Sen. John Laird (D-Santa Cruz), chair of the Senate Budget and Fiscal Review Committee, said the plan reflects a balanced approach.

“We’re setting aside more in reserves and holding the line on new ongoing spending, while continuing to fund the programs people rely on,” Laird said.

Sen. Laura Richardson (D-Inglewood), who chairs a key budget subcommittee, emphasized the extensive review process behind the proposal.

“For the last several months, members have circumspectly reviewed the Governor’s budget… while simultaneously working to identify areas where different approaches could produce greater results and financial saving solutions,” Richardson said, noting that input from frontline public workers helped shape the plan.

The Senate’s proposal now enters negotiations with the Assembly and Gov. Gavin Newsom ahead of the June budget deadline.

Lawsuit Claims Amazon Forces Sellers to Charge Higher Prices — Atty. Gen. Bonta Announces “Victory” in Price-Fixing Case
On April 16, a San Francisco Superior Court denied Amazon’s motion to dismiss key claims in its defense against allegations that it violated state antitrust and unfair competition laws by disrupting price competition.

The court denied Amazon’s motion for summary judgment on its seventh crossclaim, finding sufficient evidence that Amazon’s pricing policies potentially violate the California Cartwright Act.

California Attorney General Rob Bonta is suing Amazon over allegations that the company fixes prices and stifles competition through its seller agreements. The judge’s decision allows the case to proceed.

“This victory is a key update in this case and sends a clear message to current and future behemoth corporations: The California Department of Justice will not allow consumers to be cheated,” Bonta stated. “While consumers face a crisis of affordability, there is no room for anticompetitive pricing practices that impede free market competition and raise prices for consumers.”
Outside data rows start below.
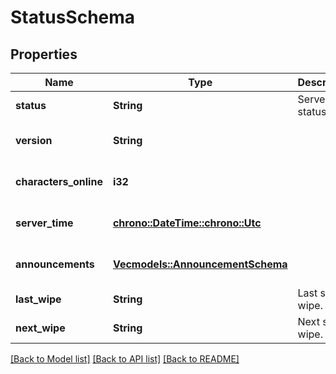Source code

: # StatusSchema

## Properties
Name | Type | Description | Notes
------------ | ------------- | ------------- | -------------
**status** | **String** | Server status | 
**version** | **String** |  | [optional] [default to None]
**characters_online** | **i32** |  | [optional] [default to None]
**server_time** | [**chrono::DateTime::<chrono::Utc>**](DateTime.md) |  | [optional] [default to None]
**announcements** | [**Vec<models::AnnouncementSchema>**](AnnouncementSchema.md) |  | [optional] [default to None]
**last_wipe** | **String** | Last server wipe. | 
**next_wipe** | **String** | Next server wipe. | 

[[Back to Model list]](../README.md#documentation-for-models) [[Back to API list]](../README.md#documentation-for-api-endpoints) [[Back to README]](../README.md)


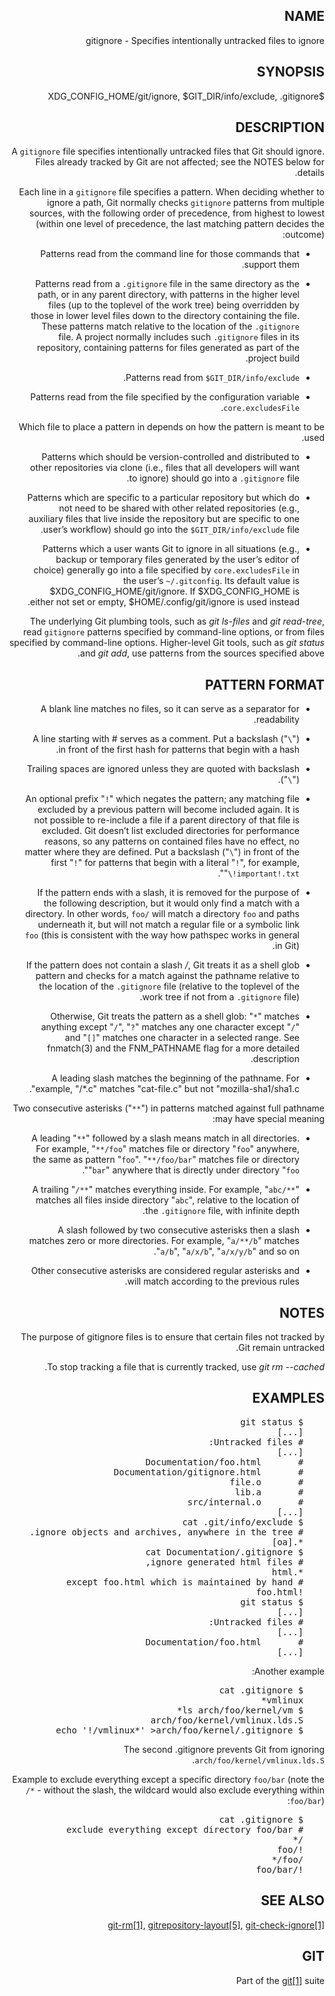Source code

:  <style>
 *{text-align:right;direction:rtl;}
 </style>
 <div id='main'>
    <div class="sect1">
<h2 id="_name"><a class="anchor" href="#_name"></a>NAME</h2>
<div class="sectionbody">
<div class="paragraph">
<p>gitignore - Specifies intentionally untracked files to ignore</p>
</div>
</div>
</div>
<div class="sect1">
<h2 id="_synopsis"><a class="anchor" href="#_synopsis"></a>SYNOPSIS</h2>
<div class="sectionbody">
<div class="paragraph">
<p>$XDG_CONFIG_HOME/git/ignore, $GIT_DIR/info/exclude, .gitignore</p>
</div>
</div>
</div>
<div class="sect1">
<h2 id="_description"><a class="anchor" href="#_description"></a>DESCRIPTION</h2>
<div class="sectionbody">
<div class="paragraph">
<p>A <code>gitignore</code> file specifies intentionally untracked files that
Git should ignore.
Files already tracked by Git are not affected; see the NOTES
below for details.</p>
</div>
<div class="paragraph">
<p>Each line in a <code>gitignore</code> file specifies a pattern.
When deciding whether to ignore a path, Git normally checks
<code>gitignore</code> patterns from multiple sources, with the following
order of precedence, from highest to lowest (within one level of
precedence, the last matching pattern decides the outcome):</p>
</div>
<div class="ulist">
<ul>
<li>
<p>Patterns read from the command line for those commands that support
them.</p>
</li>
<li>
<p>Patterns read from a <code>.gitignore</code> file in the same directory
as the path, or in any parent directory, with patterns in the
higher level files (up to the toplevel of the work tree) being overridden
by those in lower level files down to the directory containing the file.
These patterns match relative to the location of the
<code>.gitignore</code> file.  A project normally includes such
<code>.gitignore</code> files in its repository, containing patterns for
files generated as part of the project build.</p>
</li>
<li>
<p>Patterns read from <code>$GIT_DIR/info/exclude</code>.</p>
</li>
<li>
<p>Patterns read from the file specified by the configuration
variable <code>core.excludesFile</code>.</p>
</li>
</ul>
</div>
<div class="paragraph">
<p>Which file to place a pattern in depends on how the pattern is meant to
be used.</p>
</div>
<div class="ulist">
<ul>
<li>
<p>Patterns which should be version-controlled and distributed to
other repositories via clone (i.e., files that all developers will want
to ignore) should go into a <code>.gitignore</code> file.</p>
</li>
<li>
<p>Patterns which are
specific to a particular repository but which do not need to be shared
with other related repositories (e.g., auxiliary files that live inside
the repository but are specific to one user&#8217;s workflow) should go into
the <code>$GIT_DIR/info/exclude</code> file.</p>
</li>
<li>
<p>Patterns which a user wants Git to
ignore in all situations (e.g., backup or temporary files generated by
the user&#8217;s editor of choice) generally go into a file specified by
<code>core.excludesFile</code> in the user&#8217;s <code>~/.gitconfig</code>. Its default value is
$XDG_CONFIG_HOME/git/ignore. If $XDG_CONFIG_HOME is either not set or
empty, $HOME/.config/git/ignore is used instead.</p>
</li>
</ul>
</div>
<div class="paragraph">
<p>The underlying Git plumbing tools, such as
<em>git ls-files</em> and <em>git read-tree</em>, read
<code>gitignore</code> patterns specified by command-line options, or from
files specified by command-line options.  Higher-level Git
tools, such as <em>git status</em> and <em>git add</em>,
use patterns from the sources specified above.</p>
</div>
</div>
</div>
<div class="sect1">
<h2 id="_pattern_format"><a class="anchor" href="#_pattern_format"></a>PATTERN FORMAT</h2>
<div class="sectionbody">
<div class="ulist">
<ul>
<li>
<p>A blank line matches no files, so it can serve as a separator
for readability.</p>
</li>
<li>
<p>A line starting with # serves as a comment.
Put a backslash ("<code>\</code>") in front of the first hash for patterns
that begin with a hash.</p>
</li>
<li>
<p>Trailing spaces are ignored unless they are quoted with backslash
("<code>\</code>").</p>
</li>
<li>
<p>An optional prefix "<code>!</code>" which negates the pattern; any
matching file excluded by a previous pattern will become
included again. It is not possible to re-include a file if a parent
directory of that file is excluded. Git doesn&#8217;t list excluded
directories for performance reasons, so any patterns on contained
files have no effect, no matter where they are defined.
Put a backslash ("<code>\</code>") in front of the first "<code>!</code>" for patterns
that begin with a literal "<code>!</code>", for example, "<code>\!important!.txt</code>".</p>
</li>
<li>
<p>If the pattern ends with a slash, it is removed for the
purpose of the following description, but it would only find
a match with a directory.  In other words, <code>foo/</code> will match a
directory <code>foo</code> and paths underneath it, but will not match a
regular file or a symbolic link <code>foo</code> (this is consistent
with the way how pathspec works in general in Git).</p>
</li>
<li>
<p>If the pattern does not contain a slash <em>/</em>, Git treats it as
a shell glob pattern and checks for a match against the
pathname relative to the location of the <code>.gitignore</code> file
(relative to the toplevel of the work tree if not from a
<code>.gitignore</code> file).</p>
</li>
<li>
<p>Otherwise, Git treats the pattern as a shell glob: "<code>*</code>" matches
anything except "<code>/</code>", "<code>?</code>" matches any one character except "<code>/</code>"
and "<code>[]</code>" matches one character in a selected range. See
fnmatch(3) and the FNM_PATHNAME flag for a more detailed
description.</p>
</li>
<li>
<p>A leading slash matches the beginning of the pathname.
For example, "/*.c" matches "cat-file.c" but not
"mozilla-sha1/sha1.c".</p>
</li>
</ul>
</div>
<div class="paragraph">
<p>Two consecutive asterisks ("<code>**</code>") in patterns matched against
full pathname may have special meaning:</p>
</div>
<div class="ulist">
<ul>
<li>
<p>A leading "<code>**</code>" followed by a slash means match in all
directories. For example, "<code>**/foo</code>" matches file or directory
"<code>foo</code>" anywhere, the same as pattern "<code>foo</code>". "<code>**/foo/bar</code>"
matches file or directory "<code>bar</code>" anywhere that is directly
under directory "<code>foo</code>".</p>
</li>
<li>
<p>A trailing "<code>/**</code>" matches everything inside. For example,
"<code>abc/**</code>" matches all files inside directory "<code>abc</code>", relative
to the location of the <code>.gitignore</code> file, with infinite depth.</p>
</li>
<li>
<p>A slash followed by two consecutive asterisks then a slash
matches zero or more directories. For example, "<code>a/**/b</code>"
matches "<code>a/b</code>", "<code>a/x/b</code>", "<code>a/x/y/b</code>" and so on.</p>
</li>
<li>
<p>Other consecutive asterisks are considered regular asterisks and
will match according to the previous rules.</p>
</li>
</ul>
</div>
</div>
</div>
<div class="sect1">
<h2 id="_notes"><a class="anchor" href="#_notes"></a>NOTES</h2>
<div class="sectionbody">
<div class="paragraph">
<p>The purpose of gitignore files is to ensure that certain files
not tracked by Git remain untracked.</p>
</div>
<div class="paragraph">
<p>To stop tracking a file that is currently tracked, use
<em>git rm --cached</em>.</p>
</div>
</div>
</div>
<div class="sect1">
<h2 id="_examples"><a class="anchor" href="#_examples"></a>EXAMPLES</h2>
<div class="sectionbody">
<div class="listingblock">
<div class="content">
<pre>    $ git status
    [...]
    # Untracked files:
    [...]
    #       Documentation/foo.html
    #       Documentation/gitignore.html
    #       file.o
    #       lib.a
    #       src/internal.o
    [...]
    $ cat .git/info/exclude
    # ignore objects and archives, anywhere in the tree.
    *.[oa]
    $ cat Documentation/.gitignore
    # ignore generated html files,
    *.html
    # except foo.html which is maintained by hand
    !foo.html
    $ git status
    [...]
    # Untracked files:
    [...]
    #       Documentation/foo.html
    [...]</pre>
</div>
</div>
<div class="paragraph">
<p>Another example:</p>
</div>
<div class="listingblock">
<div class="content">
<pre>    $ cat .gitignore
    vmlinux*
    $ ls arch/foo/kernel/vm*
    arch/foo/kernel/vmlinux.lds.S
    $ echo '!/vmlinux*' &gt;arch/foo/kernel/.gitignore</pre>
</div>
</div>
<div class="paragraph">
<p>The second .gitignore prevents Git from ignoring
<code>arch/foo/kernel/vmlinux.lds.S</code>.</p>
</div>
<div class="paragraph">
<p>Example to exclude everything except a specific directory <code>foo/bar</code>
(note the <code>/*</code> - without the slash, the wildcard would also exclude
everything within <code>foo/bar</code>):</p>
</div>
<div class="listingblock">
<div class="content">
<pre>    $ cat .gitignore
    # exclude everything except directory foo/bar
    /*
    !/foo
    /foo/*
    !/foo/bar</pre>
</div>
</div>
</div>
</div>
<div class="sect1">
<h2 id="_see_also"><a class="anchor" href="#_see_also"></a>SEE ALSO</h2>
<div class="sectionbody">
<div class="paragraph">
<p><a href='/docs/git-rm'>git-rm[1]</a>,
<a href='/docs/gitrepository-layout'>gitrepository-layout[5]</a>,
<a href='/docs/git-check-ignore'>git-check-ignore[1]</a></p>
</div>
</div>
</div>
<div class="sect1">
<h2 id="_git"><a class="anchor" href="#_git"></a>GIT</h2>
<div class="sectionbody">
<div class="paragraph">
<p>Part of the <a href='/docs/git'>git[1]</a> suite</p>
</div>
</div>
</div>
</div>
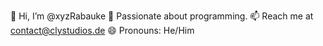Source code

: 👋 Hi, I’m @xyzRabauke
👀 Passionate about programming.
📫 Reach me at contact@clystudios.de
😄 Pronouns: He/Him
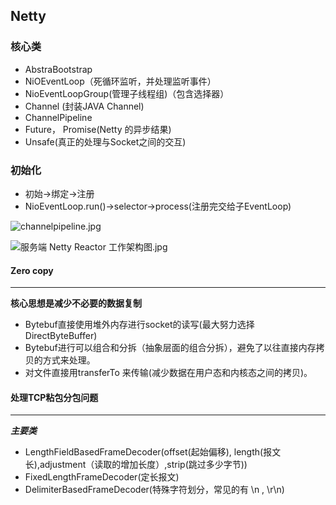 ## Netty

### 核心类

* AbstraBootstrap
* NiOEventLoop（死循环监听，并处理监听事件）
* NioEventLoopGroup(管理子线程组)（包含选择器）
* Channel (封装JAVA Channel)
* ChannelPipeline
* Future， Promise(Netty 的异步结果)
* Unsafe(真正的处理与Socket之间的交互)

### 初始化

* 初始->绑定->注册
* NioEventLoop.run()->selector->process(注册完交给子EventLoop)

![channelpipeline.jpg](https://cdn.jsdelivr.net/gh/clawhub/image/diffuser/blog/19/11/29/060b6337573afd1d8ba11b8c73b0712b.jpg)

![服务端 Netty Reactor 工作架构图.jpg](https://user-gold-cdn.xitu.io/2019/12/5/16ed52a8f4638f4d?imageView2/0/w/1280/h/960/format/webp/ignore-error/1)

#### Zero copy

******

 **核心思想是减少不必要的数据复制**

* Bytebuf直接使用堆外内存进行socket的读写(最大努力选择DirectByteBuffer)
* Bytebuf进行可以组合和分拆（抽象层面的组合分拆），避免了以往直接内存拷贝的方式来处理。
* 对文件直接用transferTo 来传输(减少数据在用户态和内核态之间的拷贝)。



#### 处理TCP粘包分包问题

------

***主要类***

* LengthFieldBasedFrameDecoder(offset(起始偏移), length(报文长),adjustment（读取的增加长度）,strip(跳过多少字节))
* FixedLengthFrameDecoder(定长报文)
* DelimiterBasedFrameDecoder(特殊字符划分，常见的有 \n , \r\n)

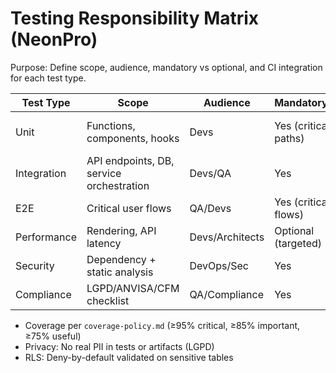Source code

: # Testing Responsibility Matrix (NeonPro)

Purpose: Define scope, audience, mandatory vs optional, and CI integration for each test type.

| Test Type   | Scope                                    | Audience        | Mandatory?           | CI Stage    | Notes                       |
| ----------- | ---------------------------------------- | --------------- | -------------------- | ----------- | --------------------------- |
| Unit        | Functions, components, hooks             | Devs            | Yes (critical paths) | Unit        | React 19, utils, validators |
| Integration | API endpoints, DB, service orchestration | Devs/QA         | Yes                  | Integration | Hono routes, Supabase, RLS  |
| E2E         | Critical user flows                      | QA/Devs         | Yes (critical flows) | E2E         | Playwright, a11y checks     |
| Performance | Rendering, API latency                   | Devs/Architects | Optional (targeted)  | Post-E2E    | Benchmarks, budgets         |
| Security    | Dependency + static analysis             | DevOps/Sec      | Yes                  | Security    | Fail on high/critical       |
| Compliance  | LGPD/ANVISA/CFM checklist                | QA/Compliance   | Yes                  | Compliance  | Artifacts retained          |

- Coverage per `coverage-policy.md` (≥95% critical, ≥85% important, ≥75% useful)
- Privacy: No real PII in tests or artifacts (LGPD)
- RLS: Deny-by-default validated on sensitive tables
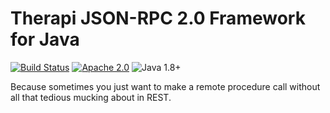 # Therapi JSON-RPC 2.0 Framework for Java

[![Build Status](https://travis-ci.org/dnault/therapi-json-rpc.svg?branch=master)](https://travis-ci.org/dnault/therapi-json-rpc)
[![Apache 2.0](https://img.shields.io/badge/license-Apache%202.0-blue.svg)](http://www.apache.org/licenses/LICENSE-2.0)
![Java 1.8+](https://img.shields.io/badge/java-1.8+-9966FF.svg)


Because sometimes you just want to make a remote procedure call without all that tedious mucking about in REST.
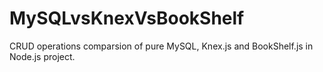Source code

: # MySQLvsKnexVsBookShelf
CRUD operations comparsion of pure MySQL, Knex.js and BookShelf.js in Node.js project.
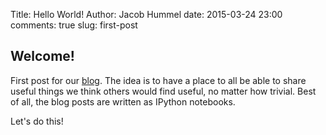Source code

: Title: Hello World!
Author: Jacob Hummel
date: 2015-03-24 23:00
comments: true
slug: first-post

Welcome!
-----------------------
First post for our [blog](http://ottostruve.github.io). The idea is to have a place to all be able to share useful things we think others would find useful, no matter how trivial.  Best of all, the blog posts are written as IPython notebooks.

Let's do this!
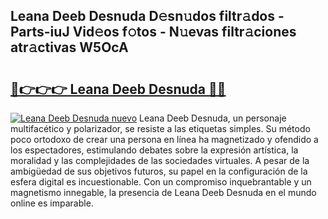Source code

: ## Leana Deeb Desnuda D𝚎sn𝚞dos filtr𝚊dos - Parts-iuJ Vid𝚎os f𝚘tos - N𝚞evas filtr𝚊ciones atr𝚊ctivas W5OcA

# <h2><a href="http://mb0jb6r.tromn.icu/?c=Leana+Deeb+Desnuda">🔗👉👉👉 Leana Deeb Desnuda 🔗🔗</a></h2>

[![Leana Deeb Desnuda nuevo](https://i.imgur.com/pEAQMta.gif)](http://mb0jb6r.tromn.icu/?c=Leana+Deeb+Desnuda)
Leana Deeb Desnuda, un personaje multifacético y polarizador, se resiste a las etiquetas simples. Su método poco ortodoxo de crear una persona en línea ha magnetizado y ofendido a los espectadores, estimulando debates sobre la expresión artística, la moralidad y las complejidades de las sociedades virtuales. A pesar de la ambigüedad de sus objetivos futuros, su papel en la configuración de la esfera digital es incuestionable. Con un compromiso inquebrantable y un magnetismo innegable, la presencia de Leana Deeb Desnuda en el mundo online es imparable.
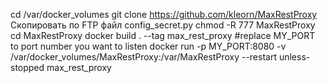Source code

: cd /var/docker_volumes
git clone https://github.com/kleorn/MaxRestProxy
Скопировать по FTP файл config_secret.py
chmod -R 777 MaxRestProxy
cd MaxRestProxy
docker build . --tag max_rest_proxy
#replace MY_PORT to port number you want to listen
docker run -p MY_PORT:8080 -v /var/docker_volumes/MaxRestProxy:/var/MaxRestProxy --restart unless-stopped max_rest_proxy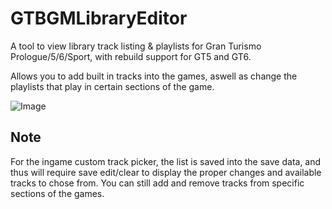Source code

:# GTBGMLibraryEditor
A tool to view library track listing &amp; playlists for Gran Turismo Prologue/5/6/Sport, with rebuild support for GT5 and GT6.

Allows you to add built in tracks into the games, aswell as change the playlists that play in certain sections of the game.

![Image](https://cdn.discordapp.com/attachments/615245340773187602/763967444741783562/unknown.png)
## Note
For the ingame custom track picker, the list is saved into the save data, and thus will require save edit/clear to display the proper changes and available tracks to chose from.
You can still add and remove tracks from specific sections of the games.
The lawsuit, initially filed in September 2022, claims Amazon uses its dominant m
arket power to prevent third-party sellers from offering lower prices on other platforms such as Walmart, eBay, Target, or their own websites.

Amazon argues that sellers set their own prices and that the company, as a retailer, has the right not to highlight products that are not priced competitively. Amazon has stated that the claims in the lawsuit are “entirely false and misguided.”

“Amazon is consistently identified as America’s lowest-priced online retailer, and it is ironic that the attorney general seeks to have us feature higher prices in ways that would harm consumers and competition,” the company said in a statement.